Au regard de la solution du CE, il faut se demander quelle est l’incidence du PFRLR édicté sur le droit positif français et notamment sur la question du juge compétent pour dégager les PFRLR et sur la hiérarchie des normes.
La détermination d’un PFRLR par le juge administratif est en effet exceptionnelle (I) et la légitimité de celui-ci pourrait être contestée (II)
L’exceptionnelle détermination d’un PFRLR par le juge administratif suprême
Dans cet arrêt KONE, le juge administratif a constaté un silence récurrent des conventions internationales en matière d’extradition (A) et a donc dégagé un PFRLR pour y remédier (B)
A- La nécessité de remédier à une lacune récurrente des conventions bilatérales en matière d’extradition
L’arrêt est rendu au visa de la loi française du 11 mars 1927 qui pose l’interdiction des extraditions à caractère politique.
Cette loi s’impose à toutes les conventions antérieures et son article 1er, al 2 dispose qu’elle s’applique « aux points qui n’auraient pas été réglementés par les traités ».
Par contre, si l’on suit le même raisonnement, une convention postérieure à la loi de 1927 doit prévaloir sur celle-ci. Et même si la convention comporte un silence, celui-ci prévaut face à l’existence de la loi de 1927 concernant l’extradition demandée dans un but politique.
En l’espèce, la convention de 1962 conclue entre la France et le Mali doit donc prévaloir sur la loi de 1927.
De plus, depuis l’arrêt Nicolo de 1989, le CE a précisé que selon l’article 55 de la Constitution, les conventions ont une autorité supérieure aux lois.

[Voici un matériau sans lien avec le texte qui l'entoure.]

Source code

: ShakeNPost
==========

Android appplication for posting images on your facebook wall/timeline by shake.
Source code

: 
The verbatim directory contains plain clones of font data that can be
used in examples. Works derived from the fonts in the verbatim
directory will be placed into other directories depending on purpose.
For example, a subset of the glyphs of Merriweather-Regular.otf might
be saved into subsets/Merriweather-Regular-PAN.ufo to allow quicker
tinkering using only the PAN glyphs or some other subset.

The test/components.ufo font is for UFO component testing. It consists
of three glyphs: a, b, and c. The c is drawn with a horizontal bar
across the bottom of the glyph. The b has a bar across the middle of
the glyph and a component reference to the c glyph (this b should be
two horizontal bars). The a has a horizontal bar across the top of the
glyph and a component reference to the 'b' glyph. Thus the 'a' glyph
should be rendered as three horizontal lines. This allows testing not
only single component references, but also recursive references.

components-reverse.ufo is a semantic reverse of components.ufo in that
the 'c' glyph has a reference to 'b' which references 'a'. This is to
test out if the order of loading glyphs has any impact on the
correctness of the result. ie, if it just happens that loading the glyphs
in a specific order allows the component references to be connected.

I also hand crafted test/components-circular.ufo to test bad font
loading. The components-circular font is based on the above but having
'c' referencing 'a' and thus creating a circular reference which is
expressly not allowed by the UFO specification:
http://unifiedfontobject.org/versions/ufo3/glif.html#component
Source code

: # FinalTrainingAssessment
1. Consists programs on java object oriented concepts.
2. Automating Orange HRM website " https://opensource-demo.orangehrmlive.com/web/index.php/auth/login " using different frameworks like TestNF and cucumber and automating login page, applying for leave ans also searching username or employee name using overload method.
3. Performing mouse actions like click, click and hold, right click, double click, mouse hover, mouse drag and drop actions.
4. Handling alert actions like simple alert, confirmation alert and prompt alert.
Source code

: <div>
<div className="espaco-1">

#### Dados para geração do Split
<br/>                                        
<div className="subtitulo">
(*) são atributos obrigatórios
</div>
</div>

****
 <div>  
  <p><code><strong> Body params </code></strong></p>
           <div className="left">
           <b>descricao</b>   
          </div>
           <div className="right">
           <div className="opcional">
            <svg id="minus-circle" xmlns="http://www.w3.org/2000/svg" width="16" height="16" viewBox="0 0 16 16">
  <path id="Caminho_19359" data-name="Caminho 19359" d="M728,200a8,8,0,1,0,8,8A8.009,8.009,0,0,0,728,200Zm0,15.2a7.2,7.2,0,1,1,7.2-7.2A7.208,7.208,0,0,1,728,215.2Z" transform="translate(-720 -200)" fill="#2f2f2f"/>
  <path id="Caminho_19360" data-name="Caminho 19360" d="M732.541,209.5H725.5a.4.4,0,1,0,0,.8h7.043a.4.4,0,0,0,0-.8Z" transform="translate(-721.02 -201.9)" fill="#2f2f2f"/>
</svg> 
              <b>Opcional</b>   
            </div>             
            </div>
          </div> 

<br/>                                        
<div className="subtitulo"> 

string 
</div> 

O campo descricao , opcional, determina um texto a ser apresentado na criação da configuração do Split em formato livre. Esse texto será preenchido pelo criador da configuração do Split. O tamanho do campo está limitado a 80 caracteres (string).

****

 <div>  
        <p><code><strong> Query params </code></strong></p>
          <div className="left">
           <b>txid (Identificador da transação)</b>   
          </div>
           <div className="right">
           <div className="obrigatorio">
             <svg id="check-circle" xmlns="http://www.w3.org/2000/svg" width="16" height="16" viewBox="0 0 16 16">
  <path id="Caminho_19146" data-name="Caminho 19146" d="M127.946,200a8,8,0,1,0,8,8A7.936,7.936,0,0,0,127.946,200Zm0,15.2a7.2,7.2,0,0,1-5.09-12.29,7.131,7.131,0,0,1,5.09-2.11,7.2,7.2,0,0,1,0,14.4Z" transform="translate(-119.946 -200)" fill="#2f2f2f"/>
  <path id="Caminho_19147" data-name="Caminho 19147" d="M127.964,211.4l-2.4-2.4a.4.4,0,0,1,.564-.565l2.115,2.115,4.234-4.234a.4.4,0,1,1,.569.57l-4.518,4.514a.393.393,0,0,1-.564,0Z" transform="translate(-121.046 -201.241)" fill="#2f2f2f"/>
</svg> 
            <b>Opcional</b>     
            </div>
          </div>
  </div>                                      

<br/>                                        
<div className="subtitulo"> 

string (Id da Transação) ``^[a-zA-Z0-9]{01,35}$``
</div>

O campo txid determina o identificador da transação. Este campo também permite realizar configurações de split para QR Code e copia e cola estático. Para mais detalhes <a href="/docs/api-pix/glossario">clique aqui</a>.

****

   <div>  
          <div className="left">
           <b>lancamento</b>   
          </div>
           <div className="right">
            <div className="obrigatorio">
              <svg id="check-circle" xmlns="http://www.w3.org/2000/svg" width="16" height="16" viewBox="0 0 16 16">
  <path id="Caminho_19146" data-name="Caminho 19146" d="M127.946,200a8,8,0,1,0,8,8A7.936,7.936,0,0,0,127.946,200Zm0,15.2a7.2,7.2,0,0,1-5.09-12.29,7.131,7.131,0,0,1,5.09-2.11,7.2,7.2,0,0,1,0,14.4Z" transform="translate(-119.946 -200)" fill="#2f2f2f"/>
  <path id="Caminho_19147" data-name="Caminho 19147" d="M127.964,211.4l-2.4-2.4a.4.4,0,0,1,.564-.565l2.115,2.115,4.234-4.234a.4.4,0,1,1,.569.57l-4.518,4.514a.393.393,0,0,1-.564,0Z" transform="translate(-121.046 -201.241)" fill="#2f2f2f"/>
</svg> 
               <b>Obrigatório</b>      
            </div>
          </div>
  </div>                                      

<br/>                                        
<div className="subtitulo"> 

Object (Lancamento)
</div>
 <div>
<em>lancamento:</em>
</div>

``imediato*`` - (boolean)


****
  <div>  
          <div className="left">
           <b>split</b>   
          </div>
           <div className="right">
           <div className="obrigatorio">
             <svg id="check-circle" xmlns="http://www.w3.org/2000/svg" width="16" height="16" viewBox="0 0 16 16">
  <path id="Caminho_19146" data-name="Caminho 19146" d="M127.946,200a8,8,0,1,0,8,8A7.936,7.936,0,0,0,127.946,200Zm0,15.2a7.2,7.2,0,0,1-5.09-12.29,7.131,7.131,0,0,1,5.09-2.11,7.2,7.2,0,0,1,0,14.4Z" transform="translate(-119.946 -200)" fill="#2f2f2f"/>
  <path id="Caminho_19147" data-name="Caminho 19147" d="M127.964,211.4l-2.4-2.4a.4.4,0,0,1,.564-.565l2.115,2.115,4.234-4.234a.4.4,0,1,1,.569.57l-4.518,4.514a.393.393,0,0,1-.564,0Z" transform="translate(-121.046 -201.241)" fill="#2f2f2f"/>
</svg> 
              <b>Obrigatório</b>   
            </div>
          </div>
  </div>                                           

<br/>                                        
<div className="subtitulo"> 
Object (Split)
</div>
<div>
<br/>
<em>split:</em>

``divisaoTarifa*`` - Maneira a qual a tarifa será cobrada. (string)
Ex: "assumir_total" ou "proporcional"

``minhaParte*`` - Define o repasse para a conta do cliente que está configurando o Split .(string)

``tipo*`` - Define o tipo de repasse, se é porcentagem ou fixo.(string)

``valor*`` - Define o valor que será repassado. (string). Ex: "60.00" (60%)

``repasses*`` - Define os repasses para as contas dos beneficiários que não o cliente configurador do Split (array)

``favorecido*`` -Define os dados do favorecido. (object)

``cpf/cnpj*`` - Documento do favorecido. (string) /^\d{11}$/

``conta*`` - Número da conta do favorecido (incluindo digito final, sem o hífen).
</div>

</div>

Ainsi, l’article 44 de l’accord Franco-Malien prévaut sur l’article 5-2 de la loi française de 1927 et ce même en l’absence de stipulation en matière d’extradition demandée dans un but politique.
Ainsi, même un silence de la convention de 1962 ne permet pas l’application directe de la loi de 1927.

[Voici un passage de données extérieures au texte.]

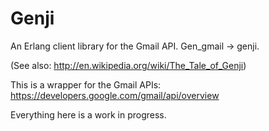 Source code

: Genji
=====

An Erlang client library for the Gmail API. Gen_gmail -> genji.  

(See also: http://en.wikipedia.org/wiki/The_Tale_of_Genji)

This is a wrapper for the Gmail APIs: https://developers.google.com/gmail/api/overview

Everything here is a work in progress.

En même temps qu’une question de droit, l’affaire Koné pose donc un problème de fond : comment faire pour empêcher une extradition demandée dans un but politique si le droit positif ne donne aucune solution.
Le CE pense qu’il est habilité à combler le silence du droit positif. D’ailleurs, il s’agit d’une des fonctions de la justice administrative qui a souvent dégagé des principes généraux du droit pour combler les lacunes de la loi.

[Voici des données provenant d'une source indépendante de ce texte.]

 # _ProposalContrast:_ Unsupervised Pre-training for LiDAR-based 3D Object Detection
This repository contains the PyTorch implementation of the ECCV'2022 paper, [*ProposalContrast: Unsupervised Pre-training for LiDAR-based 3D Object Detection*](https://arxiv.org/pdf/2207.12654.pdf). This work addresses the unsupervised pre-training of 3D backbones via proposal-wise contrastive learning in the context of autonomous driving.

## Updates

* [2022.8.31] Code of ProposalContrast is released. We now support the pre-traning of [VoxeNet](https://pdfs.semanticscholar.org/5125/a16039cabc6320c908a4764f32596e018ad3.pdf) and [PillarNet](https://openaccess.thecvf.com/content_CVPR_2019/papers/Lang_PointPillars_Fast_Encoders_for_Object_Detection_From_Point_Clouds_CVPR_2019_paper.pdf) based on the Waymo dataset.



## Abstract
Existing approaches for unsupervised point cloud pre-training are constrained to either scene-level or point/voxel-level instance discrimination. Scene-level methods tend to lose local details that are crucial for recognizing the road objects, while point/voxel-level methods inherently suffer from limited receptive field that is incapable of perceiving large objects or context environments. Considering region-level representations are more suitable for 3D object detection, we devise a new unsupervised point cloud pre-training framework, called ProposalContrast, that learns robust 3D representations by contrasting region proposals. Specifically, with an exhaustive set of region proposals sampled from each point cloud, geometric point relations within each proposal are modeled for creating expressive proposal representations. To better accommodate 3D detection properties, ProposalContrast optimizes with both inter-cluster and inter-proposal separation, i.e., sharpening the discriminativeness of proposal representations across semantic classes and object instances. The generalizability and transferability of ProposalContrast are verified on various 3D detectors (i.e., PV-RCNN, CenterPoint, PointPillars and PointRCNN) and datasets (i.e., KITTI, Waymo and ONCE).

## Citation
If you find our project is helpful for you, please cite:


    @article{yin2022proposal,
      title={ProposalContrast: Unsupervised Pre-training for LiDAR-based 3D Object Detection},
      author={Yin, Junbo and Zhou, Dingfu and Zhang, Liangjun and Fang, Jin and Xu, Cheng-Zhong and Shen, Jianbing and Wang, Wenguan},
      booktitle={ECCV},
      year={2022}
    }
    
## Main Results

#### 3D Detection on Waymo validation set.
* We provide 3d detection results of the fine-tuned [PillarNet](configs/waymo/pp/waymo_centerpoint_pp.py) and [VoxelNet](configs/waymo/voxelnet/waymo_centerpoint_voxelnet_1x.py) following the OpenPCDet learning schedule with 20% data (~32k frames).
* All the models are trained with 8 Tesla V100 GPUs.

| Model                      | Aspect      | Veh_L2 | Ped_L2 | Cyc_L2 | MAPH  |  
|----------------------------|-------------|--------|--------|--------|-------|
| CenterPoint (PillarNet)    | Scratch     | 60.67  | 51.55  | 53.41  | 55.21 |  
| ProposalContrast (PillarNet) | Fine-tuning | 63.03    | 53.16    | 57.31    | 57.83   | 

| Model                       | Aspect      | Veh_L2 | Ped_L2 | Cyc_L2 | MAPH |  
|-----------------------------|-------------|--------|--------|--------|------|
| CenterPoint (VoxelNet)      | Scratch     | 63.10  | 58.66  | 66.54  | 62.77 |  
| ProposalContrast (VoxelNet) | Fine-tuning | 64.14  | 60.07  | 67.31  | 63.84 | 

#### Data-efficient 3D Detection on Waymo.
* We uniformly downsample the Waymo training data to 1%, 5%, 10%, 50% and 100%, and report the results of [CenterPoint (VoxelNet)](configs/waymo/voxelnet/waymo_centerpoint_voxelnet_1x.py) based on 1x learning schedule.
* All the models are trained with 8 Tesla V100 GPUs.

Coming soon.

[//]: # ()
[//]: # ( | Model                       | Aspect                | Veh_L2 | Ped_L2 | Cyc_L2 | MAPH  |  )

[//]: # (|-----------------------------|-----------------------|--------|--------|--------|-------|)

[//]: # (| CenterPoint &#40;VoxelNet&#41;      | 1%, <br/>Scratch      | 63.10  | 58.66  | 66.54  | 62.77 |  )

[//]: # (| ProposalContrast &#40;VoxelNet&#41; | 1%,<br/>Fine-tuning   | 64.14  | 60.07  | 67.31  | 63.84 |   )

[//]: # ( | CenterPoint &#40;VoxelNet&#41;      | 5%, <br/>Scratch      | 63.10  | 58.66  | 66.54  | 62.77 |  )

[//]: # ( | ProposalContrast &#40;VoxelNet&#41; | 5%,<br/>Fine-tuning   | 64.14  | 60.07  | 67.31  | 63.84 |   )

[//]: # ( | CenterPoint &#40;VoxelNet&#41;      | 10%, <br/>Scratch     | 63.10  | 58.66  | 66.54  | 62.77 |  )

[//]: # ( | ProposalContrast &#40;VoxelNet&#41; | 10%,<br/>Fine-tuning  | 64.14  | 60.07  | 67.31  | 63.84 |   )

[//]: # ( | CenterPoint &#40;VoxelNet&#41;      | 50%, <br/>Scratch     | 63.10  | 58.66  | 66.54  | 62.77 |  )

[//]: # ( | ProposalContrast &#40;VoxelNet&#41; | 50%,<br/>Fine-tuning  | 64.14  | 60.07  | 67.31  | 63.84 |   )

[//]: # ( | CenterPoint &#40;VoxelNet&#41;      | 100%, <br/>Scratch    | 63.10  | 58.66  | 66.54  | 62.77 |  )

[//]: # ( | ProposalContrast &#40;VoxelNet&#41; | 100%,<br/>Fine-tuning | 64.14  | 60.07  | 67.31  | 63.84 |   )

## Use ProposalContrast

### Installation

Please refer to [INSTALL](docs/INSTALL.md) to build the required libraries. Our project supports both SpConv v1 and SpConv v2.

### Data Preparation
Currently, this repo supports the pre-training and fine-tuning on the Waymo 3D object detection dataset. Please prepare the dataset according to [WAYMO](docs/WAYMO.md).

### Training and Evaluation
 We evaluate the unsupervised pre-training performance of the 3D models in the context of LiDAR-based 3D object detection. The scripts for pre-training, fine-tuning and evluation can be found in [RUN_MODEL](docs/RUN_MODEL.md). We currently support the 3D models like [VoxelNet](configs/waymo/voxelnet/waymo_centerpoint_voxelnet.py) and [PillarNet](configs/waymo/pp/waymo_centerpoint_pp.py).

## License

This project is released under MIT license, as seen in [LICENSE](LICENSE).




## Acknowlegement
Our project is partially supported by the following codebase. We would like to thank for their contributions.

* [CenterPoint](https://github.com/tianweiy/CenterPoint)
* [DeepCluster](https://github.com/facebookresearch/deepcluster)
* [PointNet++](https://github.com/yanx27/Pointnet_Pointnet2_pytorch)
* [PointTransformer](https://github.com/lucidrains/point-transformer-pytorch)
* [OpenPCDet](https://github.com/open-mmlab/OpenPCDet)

En outre, la question n’est pas nouvelle puisque le gouvernement avait déjà interrogé le Conseil d’Etat concernant le refus d’extrader un individu pour une infraction présentant un caractère politique. Le gouvernement se demandait si cette solution peut être considérée comme un principe à valeur constitutionnelle.
Le CE avait alors répondu qu’il existait bien un principe à valeur constitutionnelle en la matière qui devrait être confirmer par le Conseil constitutionnel lui-même.
Mais le CE n’a pas attendu de décision du Conseil constitutionnel et a pris les devants en dégageant un PFRLR.
B-Le silence de la convention franco-malienne en matière d’extradition comblé par un PFRLR
Dans ses conclusions, le commissaire du gouvernement, maître des requêtes au Conseil d’Etat, Jean-Marie Delarue affirme que « la naissance d’un nouveau principe général du droit applicable dans le droit de l’extradition ne pose aujourd’hui aucun problème de principe ».
Le commissaire n’avait pas qualifié ce principe général du droit de PFRLR. Pourtant, l’assemblée du contentieux qualifie le principe dégagé concernant la prohibition de l’extradition dans un but politique de PFRLR.